JOHANNESBURG - SOUTH AFRICA
At the basis of the concept of the image is the suspension of the action. What fascinates me most in a photograph is the power of narration concentrated in a single shot. Photography does not freeze time, but expands the space between the before and after. I have always admired the photographs by Gregory Crewdson and Philip Lorca di Corcia, and obviously by Jeff Wall, three contemporary authors of the American school capable of creating powerful evocative staging, capable of communicating the characteristics of the human soul with theatrical fiction. My way of operating with respect to them, who still remain my important references on a stylistic level, consists in drawing from the ordinary everyday life, from the occasions that often without warning materialize in front of the lens of my lens, just like this shot captured in the 2012 in South Africa, near Johannesburg.

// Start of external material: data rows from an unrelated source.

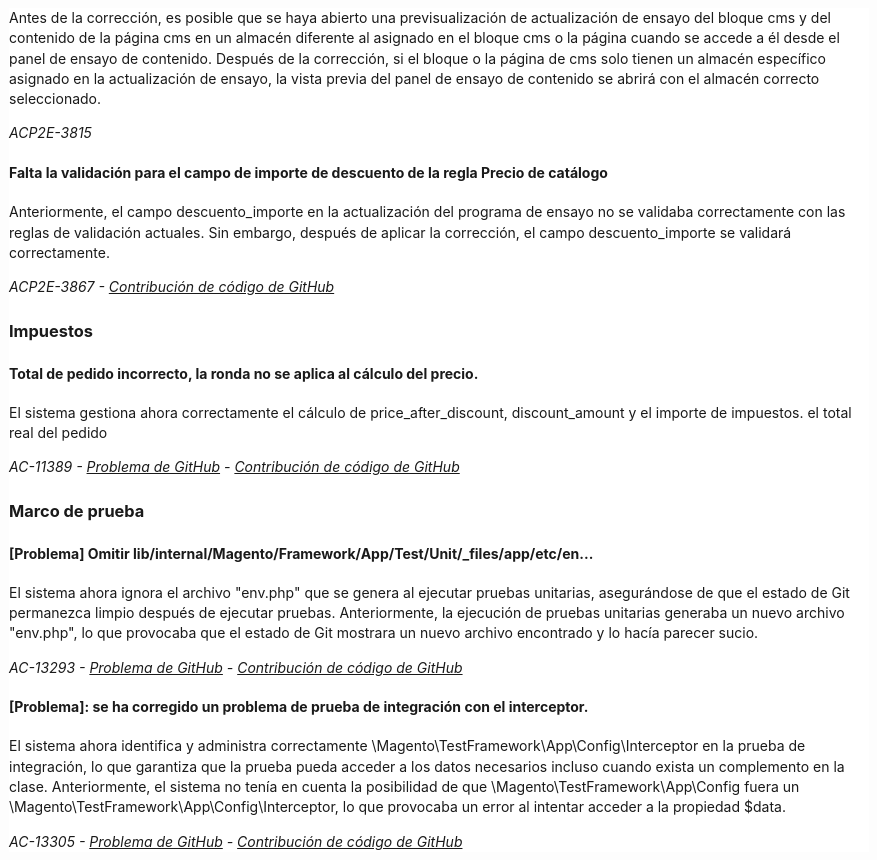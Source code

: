 Antes de la corrección, es posible que se haya abierto una previsualización de actualización de ensayo del bloque cms y del contenido de la página cms en un almacén diferente al asignado en el bloque cms o la página cuando se accede a él desde el panel de ensayo de contenido. Después de la corrección, si el bloque o la página de cms solo tienen un almacén específico asignado en la actualización de ensayo, la vista previa del panel de ensayo de contenido se abrirá con el almacén correcto seleccionado.

_ACP2E-3815_

#### Falta la validación para el campo de importe de descuento de la regla Precio de catálogo

Anteriormente, el campo descuento_importe en la actualización del programa de ensayo no se validaba correctamente con las reglas de validación actuales. Sin embargo, después de aplicar la corrección, el campo descuento_importe se validará correctamente.

_ACP2E-3867 - [Contribución de código de GitHub](https://github.com/magento/magento2/commit/462ede94)_

### Impuestos

#### Total de pedido incorrecto, la ronda no se aplica al cálculo del precio.

El sistema gestiona ahora correctamente el cálculo de price_after_discount, discount_amount y el importe de impuestos.
el total real del pedido

_AC-11389 - [Problema de GitHub](https://github.com/magento/magento2/issues/38455) - [Contribución de código de GitHub](https://github.com/magento/magento2/pull/39687)_

### Marco de prueba

#### [Problema] Omitir lib/internal/Magento/Framework/App/Test/Unit/_files/app/etc/en...

El sistema ahora ignora el archivo &quot;env.php&quot; que se genera al ejecutar pruebas unitarias, asegurándose de que el estado de Git permanezca limpio después de ejecutar pruebas. Anteriormente, la ejecución de pruebas unitarias generaba un nuevo archivo &quot;env.php&quot;, lo que provocaba que el estado de Git mostrara un nuevo archivo encontrado y lo hacía parecer sucio.

_AC-13293 - [Problema de GitHub](https://github.com/magento/magento2/issues/39304) - [Contribución de código de GitHub](https://github.com/magento/magento2/pull/37631)_

#### [Problema]: se ha corregido un problema de prueba de integración con el interceptor.

El sistema ahora identifica y administra correctamente \Magento\TestFramework\App\Config\Interceptor en la prueba de integración, lo que garantiza que la prueba pueda acceder a los datos necesarios incluso cuando exista un complemento en la clase. Anteriormente, el sistema no tenía en cuenta la posibilidad de que \Magento\TestFramework\App\Config fuera un \Magento\TestFramework\App\Config\Interceptor, lo que provocaba un error al intentar acceder a la propiedad $data.

_AC-13305 - [Problema de GitHub](https://github.com/magento/magento2/issues/39324) - [Contribución de código de GitHub](https://github.com/magento/magento2/pull/37187)_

That time I was parked in front of an acquaintance's house, aboard a car that was about to take me back to town in the evening. Since I had been contemplating the scene for a while, I asked the driver to stand still waiting but with the engine off, so that I myself could take this photograph without vibrations from the open rear window which for me is really full of meanings, almost as if it were a short story or short story. The two figures sitting inside that parked beige car are two common people separated from each other more than by the seats, for at least a couple of generations. The grandfather driving, I thought, must certainly have lived apartheid considering his age, how will he now see in the mirror? Now that the man possesses an emancipated attitude clothed in dignity and lives in a decent residential neighborhood, he finally seems satisfied and proud in his second-hand sedan. Yet in the rarefied calm of the evening there was something imperceptible that contrasted like a tone out of tune, out of place. I tried to think about who they were waiting for and no, they didn't seem upset by the fact that I was photographing them from a few meters away. On closer inspection, their absent gaze runs along lines of indefinite horizons, a haze that cannot be seen in the photograph except from the eyes.
There is something like a mystery in this shot worthy of a David Linch film, they don't look like two going to a baseball game, or to the supermarket, rather a funeral. At the same time I thought: what will the situation of this rich and prosperous land be like when his grandson sitting in the back seat is at least 60 years older? Will Africa be the new America? Will this terrible feeling of permanent mourning vanish once and for all?